I have been to Harbor Freight stores two times in the past week, which is more times than in the past 5+ years combined. There are some changes, and I’m hoping to see more.
It continues to be interesting to watch Harbor Freight’s journey. Their goal at the moment is to maintain the “good” offerings that customers know to expect, while expanding upon “better” and “best” options.
This is actually a very refreshing stance in my opinion. One of my biggest frustrations with the Craftsman tool brand, from back when it was still owned by Sears, was that Sears seemed to have lost sight of “better” and “best” tool options, instead focusing on “good” tools that seemed primarily aimed at gift-givers and impulse buyers.
The new Craftsman tool brand, under Stanley Black & Decker, has launched a lot of tools in the past year, but I’m still not seeing many “better” or “best” options for more demanding users like myself. The current tools seem primarily aimed at homeowners, with some exceptions.
So what Harbor Freight is doing now is well-aligned with what I had wanted Sears to do with the Craftsman brand a few years ago. They’re striving to make better tools, and then an even higher tier, while maintaining their more entry-level options.

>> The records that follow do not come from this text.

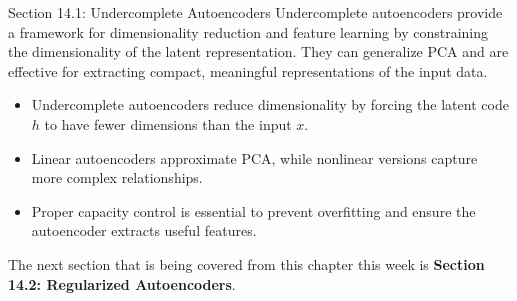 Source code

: \begin{notes}{Section 14.1: Undercomplete Autoencoders}
    Undercomplete autoencoders provide a framework for dimensionality reduction and feature learning by constraining the dimensionality of the latent representation. They can generalize PCA and are 
    effective for extracting compact, meaningful representations of the input data.
    
    \begin{highlight}
        \begin{itemize}
            \item Undercomplete autoencoders reduce dimensionality by forcing the latent code $h$ to have fewer dimensions than the input $x$.
            \item Linear autoencoders approximate PCA, while nonlinear versions capture more complex relationships.
            \item Proper capacity control is essential to prevent overfitting and ensure the autoencoder extracts useful features.
        \end{itemize}
    \end{highlight}
\end{notes}

The next section that is being covered from this chapter this week is \textbf{Section 14.2: Regularized Autoencoders}.

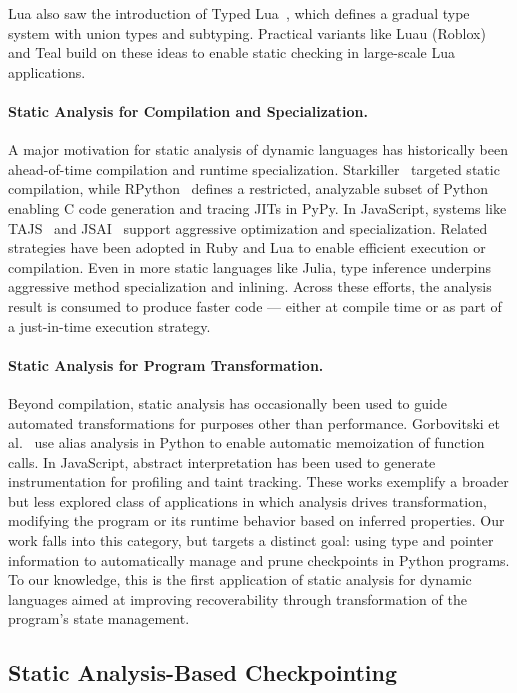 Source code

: Lua also saw the introduction of Typed Lua~\cite{maidl2014typed}, which defines a gradual type system with union types and subtyping. Practical variants like Luau (Roblox) and Teal build on these ideas to enable static checking in large-scale Lua applications.

\paragraph{Static Analysis for Compilation and Specialization.}
A major motivation for static analysis of dynamic languages has historically been ahead-of-time compilation and runtime specialization. Starkiller~\cite{salib2004starkiller} targeted static compilation, while RPython~\cite{ancona2007rpython} defines a restricted, analyzable subset of Python enabling C code generation and tracing JITs in PyPy. In JavaScript, systems like TAJS~\cite{jensen2009type} and JSAI~\cite{kashyap2014jsai} support aggressive optimization and specialization. Related strategies have been adopted in Ruby and Lua to enable efficient execution or compilation. Even in more static languages like Julia, type inference underpins aggressive method specialization and inlining. Across these efforts, the analysis result is consumed to produce faster code --- either at compile time or as part of a just-in-time execution strategy.

\paragraph{Static Analysis for Program Transformation.}
Beyond compilation, static analysis has occasionally been used to guide automated transformations for purposes other than performance. Gorbovitski et al.~\cite{gorbovitski2010alias} use alias analysis in Python to enable automatic memoization of function calls. In JavaScript, abstract interpretation has been used to generate instrumentation for profiling and taint tracking. These works exemplify a broader but less explored class of applications in which analysis drives transformation, modifying the program or its runtime behavior based on inferred properties. Our work falls into this category, but targets a distinct goal: using type and pointer information to automatically manage and prune checkpoints in Python programs. To our knowledge, this is the first application of static analysis for dynamic languages aimed at improving recoverability through transformation of the program’s state management.

\subsection{Static Analysis-Based Checkpointing}


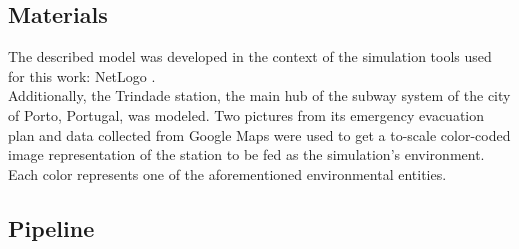 \subsection{Materials}

The described model was developed in the context of the simulation tools used for this work: NetLogo \cite{netlogo}. \\
Additionally, the Trindade station, the main hub of the subway system of the city of Porto, Portugal, was modeled. Two pictures from its emergency evacuation plan and data collected from Google Maps were used to get a to-scale color-coded image representation of the station to be fed as the simulation's environment. Each color represents one of the aforementioned environmental entities.

\newpage

\subsection{Pipeline}

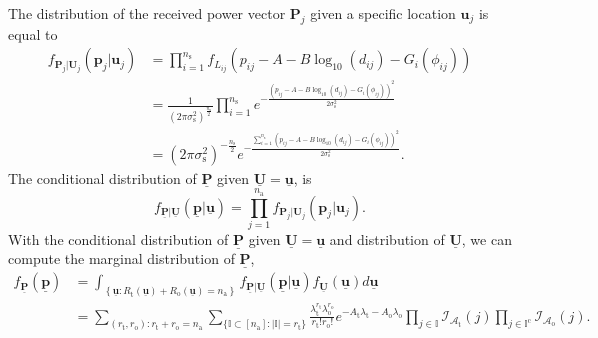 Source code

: The distribution of the received power vector $\mathbf{P}_j$ given a specific location $\mathbf{u}_j$ is equal to
\begin{equation} 
\begin{split}
f_{\mathbf{P}_j | \mathbf{U}_j} (\mathbf{p}_{j} | \mathbf{u}_j)
&= \prod_{i=1}^{n_{\mathrm{s}}}
f_{L_{ij}} ( p_{ij} - A - B \log_{10} (d_{ij}) - G_i(\phi_{ij}) ) \\
&= \frac{1}{\left( 2 \pi \sigma_{\mathrm{s}}^2 \right)^{\frac{n_{\mathrm{s}}}{2} }}
\prod_{i=1}^{n_{\mathrm{s}}} e^{- \frac{( p_{ij} - A - B \log_{10} (d_{ij}) - G_i(\phi_{ij}) )^2}{2 \sigma_{\mathrm{s}}^2} } \\
&= \left( 2 \pi \sigma_{\mathrm{s}}^2 \right)^{- \frac{n_{\mathrm{s}}}{2}}
e^{- \frac{ \sum_{i=1}^{n_{\mathrm{s}}}
		(p_{ij} - A - B \log_{10} (d_{ij}) - G_i(\phi_{ij}))^2}
	{2 \sigma_{\mathrm{s}}^2}} .
\end{split}
\end{equation}
The conditional distribution of $\underline{\mathbf{P}}$ given $\underline{\mathbf{U}}=\underline{\mathbf{u}}$, is
\begin{equation} \label{equation:CondDistP}
f_{\underline{\mathbf{P}} | \underline{\mathbf{U}}}
\left( \underline{\mathbf{p}} | \underline{\mathbf{u}} \right)
= \prod_{j=1}^{n_{\mathrm{a}}}
f_{\mathbf{P}_j | \mathbf{U}_j} (\mathbf{p}_{j}|\mathbf{u}_j) .
\end{equation}
With the conditional distribution of $\underline{\mathbf{P}}$ given $\underline{\mathbf{U}}=\underline{\mathbf{u}}$ and distribution of $\underline{\mathbf{U}}$, we can compute the marginal distribution of $\underline{\mathbf{P}}$,
\begin{equation} \label{equation:MarginalDistP}
\begin{split}
f_{\underline{\mathbf{P}}} \left( \underline{\mathbf{p}} \right)
&= \int_{ \left\{ \underline{\mathbf{u}}
	: R_{\mathrm{t}}(\underline{\mathbf{u}}) 
	+ R_{\mathrm{o}}(\underline{\mathbf{u}}) = n_{\mathrm{a}} \right\} }
f_{\underline{\mathbf{P}} | \underline{\mathbf{U}}}
\left( \underline{\mathbf{p}} | \underline{\mathbf{u}} \right)
f_{\underline{\mathbf{U}}}(\underline{\mathbf{u}})
d\underline{\mathbf{u}} \\
&= \sum_{(r_{\mathrm{t}}, r_{\mathrm{o}}) :
	r_{\mathrm{t}} + r_{\mathrm{o}} = n_{\mathrm{a}}}
\sum_{\{ \mathbb{I} \subset [n_{\mathrm{a}}]
	: |\mathbb{I}| = r_{\mathrm{t}} \}}
\frac{\lambda_{\mathrm{t}}^{r_{\mathrm{t}}}
	\lambda_{\mathrm{o}}^{r_{\mathrm{o}}}}
{r_{\mathrm{t}}! r_{\mathrm{o}}!}
e^{- A_{\mathrm{t}} \lambda_{\mathrm{t}}
	- A_{\mathrm{o}} \lambda_{\mathrm{o}}}
\prod_{j \in \mathbb{I}} \mathcal{I}_{\mathcal{A}_{\mathrm{t}}}(j)
\prod_{j \in \mathbb{I}^{\mathrm{c}}}
\mathcal{I}_{\mathcal{A}_{\mathrm{o}}}(j) .
\end{split}
\end{equation}
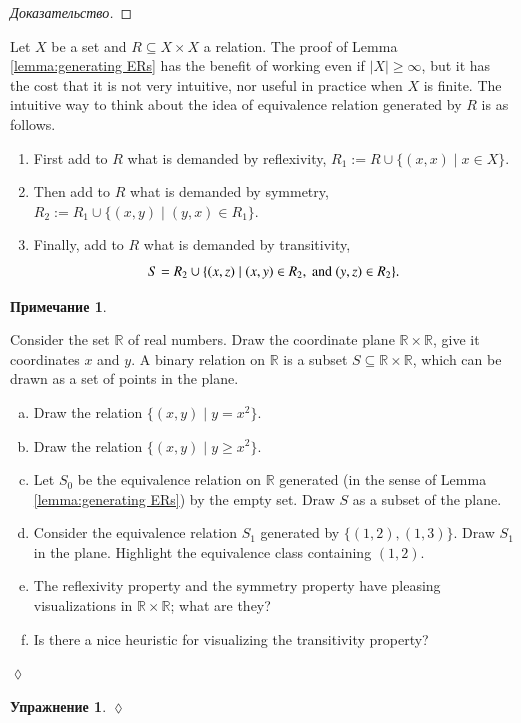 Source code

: \documentclass[a4paper]{book}
\def\tn{\textnormal}
\def\RR{{\mathbb R}}
\def\ss{\subseteq}
\def\|{{\;|\;}}
\theoremstyle{myth}
\newtheorem{remarkENG}[envENG]{\begin{english}Remark\end{english}}
\newtheorem{excENG}[envENG]{\begin{english}Exercise\end{english}}
\newenvironment{exerciseENG}{\begin{excENG}}{\hspace*{\fill}$\lozenge$\end{excENG}}
\newtheorem{remarkRUS}[envRUS]{Примечание}
\newtheorem{excRUS}[envRUS]{Упражнение}
\newenvironment{proofRUS}{\begin{proof}[Доказательство]}{\end{proof}}
\newenvironment{exerciseRUS}{\begin{excRUS}}{\hspace*{\fill}$\lozenge$\end{excRUS}}
\def\sexc{\begin{enumerate}[a.)]\setlength{\itemsep}{.1cm}\setlength{\parskip}{.1cm}\item}
\def\next{\item}
\def\endsexc{\end{enumerate}}
\begin{document}
\begin{russian}
\begin{proofRUS}
 
\end{proofRUS}

\begin{remarkENG}
Let $X$ be a set and $R\ss X\times X$ a relation. The proof of Lemma \ref{lemma:generating ERs} has the benefit of working even if $|X|\geq\infty$, but it has the cost that it is not very intuitive, nor useful in practice when $X$ is finite. The intuitive way to think about the idea of equivalence relation generated by $R$ is as follows.
\begin{enumerate}
\item First add to $R$ what is demanded by reflexivity, $R_1:=R\cup\{(x,x)\|x\in X\}$.
\item Then add to $R$ what is demanded by symmetry, $R_2:=R_1\cup\{(x,y)\|(y,x)\in R_1\}.$
\item Finally, add to $R$ what is demanded by transitivity, $$S=R_2\cup\{(x,z)\|(x,y)\in R_2, \tn{ and } (y,z)\in R_2\}.$$
\end{enumerate}
\end{remarkENG}

\begin{remarkRUS}
 
\end{remarkRUS}

\begin{exerciseENG}
Consider the set $\RR$ of real numbers. Draw the coordinate plane $\RR\times\RR$, give it coordinates $x$ and $y$. A binary relation on $\RR$ is a subset $S\ss\RR\times\RR$, which can be drawn as a set of points in the plane. 
\sexc Draw the relation $\{(x,y)\|y=x^2\}$. 
\next Draw the relation $\{(x,y)\|y\geq x^2\}.$
\next Let $S_0$ be the equivalence relation on $\RR$ generated (in the sense of Lemma \ref{lemma:generating ERs}) by the empty set. Draw $S$ as a subset of the plane.
\next Consider the equivalence relation $S_1$ generated by $\{(1,2),(1,3)\}$. Draw $S_1$ in the plane. Highlight the equivalence class containing $(1,2)$.
\next The reflexivity property and the symmetry property have pleasing visualizations in $\RR\times\RR$; what are they? 
\next Is there a nice heuristic for visualizing the transitivity property?
\endsexc
\end{exerciseENG}

\begin{exerciseRUS}
 
\end{exerciseRUS}


\end{russian}
\end{document}
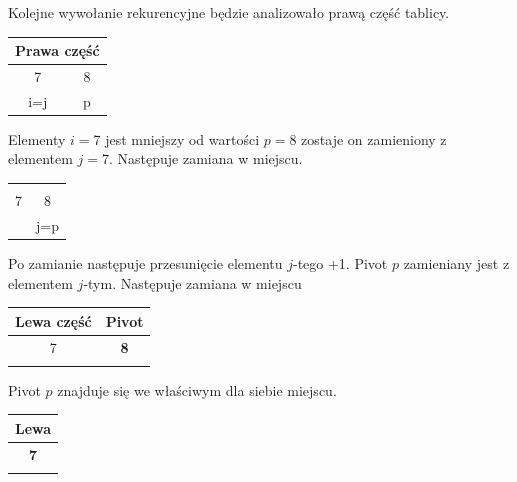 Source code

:\documentclass[a4paper,11pt]{report}
\begin{document}
Kolejne wywołanie rekurencyjne będzie analizowało prawą część tablicy.


\begin{table}[h!]
\Large
\centering
\begin{tabular}{|c|c|}
\hline
\multicolumn{2}{|c|}{Prawa część} \\ \hline
\cellcolor{black!25}7 & 8 \\ \hdashline
i=j & p \\ \hline
\end{tabular}

\end{table}

Elementy $i=$7 jest mniejszy od wartości $p=$8 zostaje on zamieniony z elementem $j=$7. Następuje zamiana w miejscu.


\begin{table}[h!]
\Large
\centering
\begin{tabular}{|c|c|}
\hline
 &  \cellcolor{black!25}\\ 
7 & \cellcolor{black!25}8 \\ \hdashline
 & j=p \\ \hline
\end{tabular}

\end{table}
Po zamianie następuje przesunięcie elementu $j$-tego +1. Pivot $p$ zamieniany jest z elementem $j$-tym. Następuje zamiana w miejscu

\begin{table}[h!]
\Large
\centering
\begin{tabular}{|c|c|}
\hline
 Lewa część & Pivot \\ \hline
7 &  \textbf{8}\\ \hdashline
 &  \\ \hline
\end{tabular}

\end{table}

Pivot $p$ znajduje się we właściwym dla siebie miejscu. 

\begin{table}[h!]
\Large
\centering
\begin{tabular}{|c|}
\hline
Lewa \\ \hline
\textbf{7} \\ \hdashline
 \\ \hline
\end{tabular}

\end{table}
\end{document}
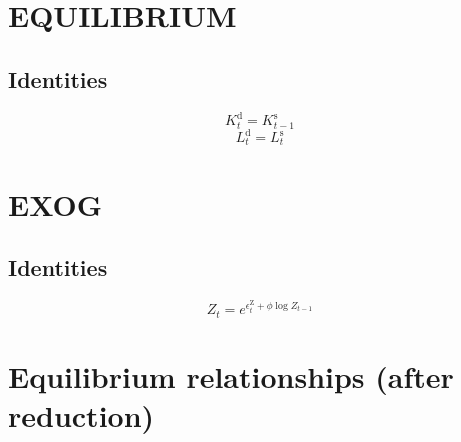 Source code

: \section{EQUILIBRIUM}

\subsection{Identities}

\begin{equation}
K^{\mathrm{d}}_{t} = K^{\mathrm{s}}_{t-1}
\end{equation}
\begin{equation}
L^{\mathrm{d}}_{t} = L^{\mathrm{s}}_{t}
\end{equation}




\section{EXOG}

\subsection{Identities}

\begin{equation}
Z_{t} = e^{\epsilon^{\mathrm{Z}}_{t} + {\phi} {\log{Z_{t-1}}}}
\end{equation}




\section{Equilibrium relationships (after reduction)}

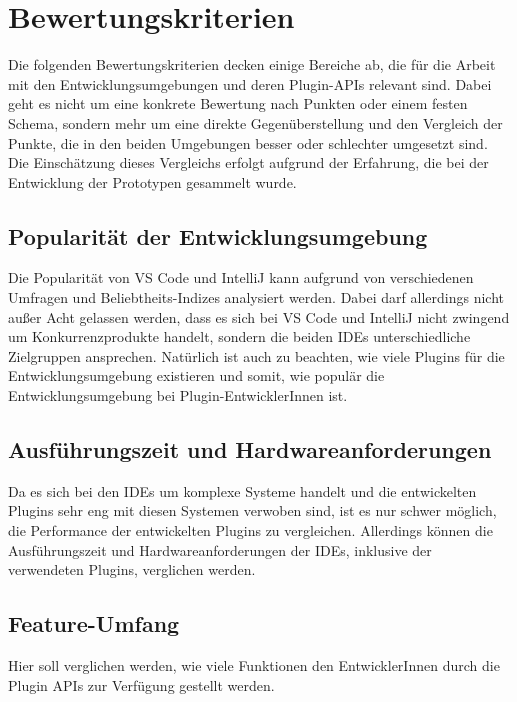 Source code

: \chapter{Bewertungskriterien}
\label{cha:Kriterien}

Die folgenden Bewertungskriterien decken einige Bereiche ab,
die für die Arbeit mit den Entwicklungsumgebungen
und deren Plugin-APIs relevant sind. Dabei geht es nicht um eine 
konkrete Bewertung nach Punkten oder einem festen Schema, sondern mehr
um eine direkte Gegenüberstellung und den Vergleich der Punkte,
die in den beiden Umgebungen besser oder schlechter 
umgesetzt sind. 
Die Einschätzung dieses Vergleichs erfolgt aufgrund der Erfahrung, 
die bei der Entwicklung der Prototypen gesammelt wurde.

\section{Popularität der Entwicklungsumgebung} 
\label{sec:Kriterien_Popularität}    
Die Popularität von VS Code und IntelliJ kann aufgrund
von verschiedenen Umfragen und Beliebtheits-Indizes 
analysiert werden. Dabei darf allerdings nicht außer
Acht gelassen werden, dass es sich bei VS Code und
IntelliJ nicht zwingend um Konkurrenzprodukte handelt,
sondern die beiden IDEs unterschiedliche Zielgruppen ansprechen.
Natürlich ist auch zu beachten, wie viele Plugins 
für die Entwicklungsumgebung existieren und somit, wie 
populär die Entwicklungsumgebung bei Plugin-EntwicklerInnen ist. 

\section{Ausführungszeit und Hardwareanforderungen} 
\label{sec:Kriterien_Performance}    
Da es sich bei den IDEs um komplexe Systeme handelt und die 
entwickelten Plugins sehr eng mit diesen Systemen verwoben sind,
ist es nur schwer möglich, die Performance der entwickelten
Plugins zu vergleichen. Allerdings können die Ausführungszeit und Hardwareanforderungen 
der IDEs, inklusive der verwendeten Plugins, verglichen werden.

\section{Feature-Umfang} 
\label{sec:Kriterien_FeatureUmfang}    
Hier soll verglichen werden, wie viele Funktionen
den EntwicklerInnen durch die Plugin APIs 
zur Verfügung gestellt werden.

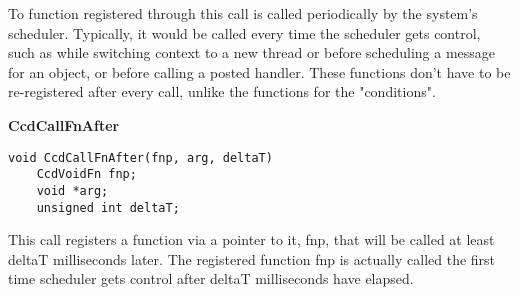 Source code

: To function registered through this call is called periodically by the
system's scheduler.  Typically, it would be called every time the
scheduler gets control, such as while switching context to a new
thread or before scheduling a message for an object, or before calling
a posted handler. These functions don't have to be re-registered after
every call, unlike the functions for the "conditions". 

\vspace*{0.2in}
{\bf  CcdCallFnAfter}
\begin{verbatim}
void CcdCallFnAfter(fnp, arg, deltaT)
    CcdVoidFn fnp;
    void *arg;
    unsigned int deltaT; 
\end{verbatim}

This call registers a function via a pointer to it, fnp,  that will be
called at least deltaT milliseconds later. 
The registered function fnp is actually called the first time
scheduler gets control after deltaT milliseconds have elapsed. 

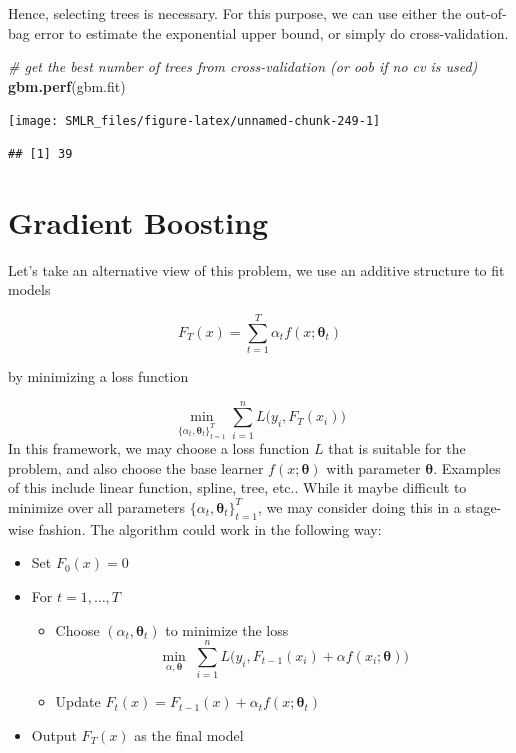 \documentclass[
]{book}
\newenvironment{Shaded}{\begin{snugshade}}{\end{snugshade}}
\newcommand{\CommentTok}[1]{\textcolor[rgb]{0.56,0.35,0.01}{\textit{#1}}}
\newcommand{\FunctionTok}[1]{\textcolor[rgb]{0.13,0.29,0.53}{\textbf{#1}}}
\newcommand{\NormalTok}[1]{#1}
\providecommand{\tightlist}{%
  \setlength{\itemsep}{0pt}\setlength{\parskip}{0pt}}
\theoremstyle{definition}
\theoremstyle{definition}
\theoremstyle{definition}
\theoremstyle{definition}
\theoremstyle{remark}
\begin{document}
Hence, selecting trees is necessary. For this purpose, we can use either the out-of-bag error to estimate the exponential upper bound, or simply do cross-validation.

\begin{Shaded}
\begin{Highlighting}[]
  \CommentTok{\# get the best number of trees from cross{-}validation (or oob if no cv is used)}
  \FunctionTok{gbm.perf}\NormalTok{(gbm.fit)}
\end{Highlighting}
\end{Shaded}

\begin{center}\texttt{[image: SMLR\_files/figure-latex/unnamed-chunk-249-1]} \end{center}

\begin{verbatim}
## [1] 39
\end{verbatim}

\hypertarget{gradient-boosting}{%
\section{Gradient Boosting}\label{gradient-boosting}}

Let's take an alternative view of this problem, we use an additive structure to fit models

\[F_T(x) = \sum_{t = 1}^T \alpha_t f(x; \boldsymbol \theta_t)\]

by minimizing a loss function

\[\underset{\{\alpha_t, \boldsymbol \theta_t\}_{t=1}^T}{\min} \sum_{i=1}^n L\big(y_i, F_T(x_i)\big)\]
In this framework, we may choose a loss function \(L\) that is suitable for the problem, and also choose the base learner \(f(x; \boldsymbol \theta)\) with parameter \(\boldsymbol \theta\). Examples of this include linear function, spline, tree, etc.. While it maybe difficult to minimize over all parameters \(\{\alpha_t, \boldsymbol \theta_t\}_{t=1}^T\), we may consider doing this in a stage-wise fashion. The algorithm could work in the following way:

\begin{itemize}
\tightlist
\item
  Set \(F_0(x) = 0\)
\item
  For \(t = 1, \ldots, T\)

  \begin{itemize}
  \tightlist
  \item
    Choose \((\alpha_t, \boldsymbol \theta_t)\) to minimize the loss
    \[\underset{\alpha, \boldsymbol \theta}{\min} \,\, \sum_{i=1}^n L\big(y_i, F_{t-1}(x_i) + \alpha f(x_i; \boldsymbol \theta)\big)\]
  \item
    Update \(F_t(x) = F_{t-1}(x) + \alpha_t f(x; \boldsymbol \theta_t)\)
  \end{itemize}
\item
  Output \(F_T(x)\) as the final model
\end{itemize}
\end{document}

Harbor Freight has expanded their in-house talent pool, and although they seem to have gone through some growing pains, they are now pushing into new tool development territories. The need or desire to revamp the Hercules cordless platforms, for instance, results from a developing roadmap of new tool launches. Oh yes, there is a roadmap, and I’m actually quite excited at the potential it holds.
Is Harbor Freight a professional tool company now that can butt heads with brands such as Dewalt, Milwaukee, or Snap-on? I think that in many areas they have a ways to go, but they do already have some formidable tools.
Harbor Freight said they were looking to make a serious push into the pro tool market. My experience with Hercules 20V cordless power tools is that they’re closer than they’ve ever been before, and they’re working to launch even better tools.
Although the selection was limited at my local stores, I was quite impressed with the new Icon breaker bars. The pricing is higher than you would think for Harbor Freight tools, but if they truly compare well against Snap-on tools, they could possibly compete against other mid-priced brands, such as Gearwrench.
I don’t know what’s going to happen.
But, I do know that Harbor Freight is expanding their Hercules cordless power tool lineup. They wouldn’t do this if it weren’t supported by sales and customer popularity. I’ve been told by store managers and associates that the already-launched Hercules tools have been very popular, and customers have been asking for them by name.
Harbor Freight is making good on their promise to push into the professional cordless power tool market. It still remains to be seen how well they will compare, and whether they will be a serious player. Are they ready for the big leagues? They seem to think so.
I would say that Harbor Freight has their work cut out for them, but they do seem to be putting serious effort into their Hercules cordless power tool lineup and many of their other still-new brands.
The first new Hercules cordless power tools should be available in a couple of weeks, and you can expect more tool launches to follow.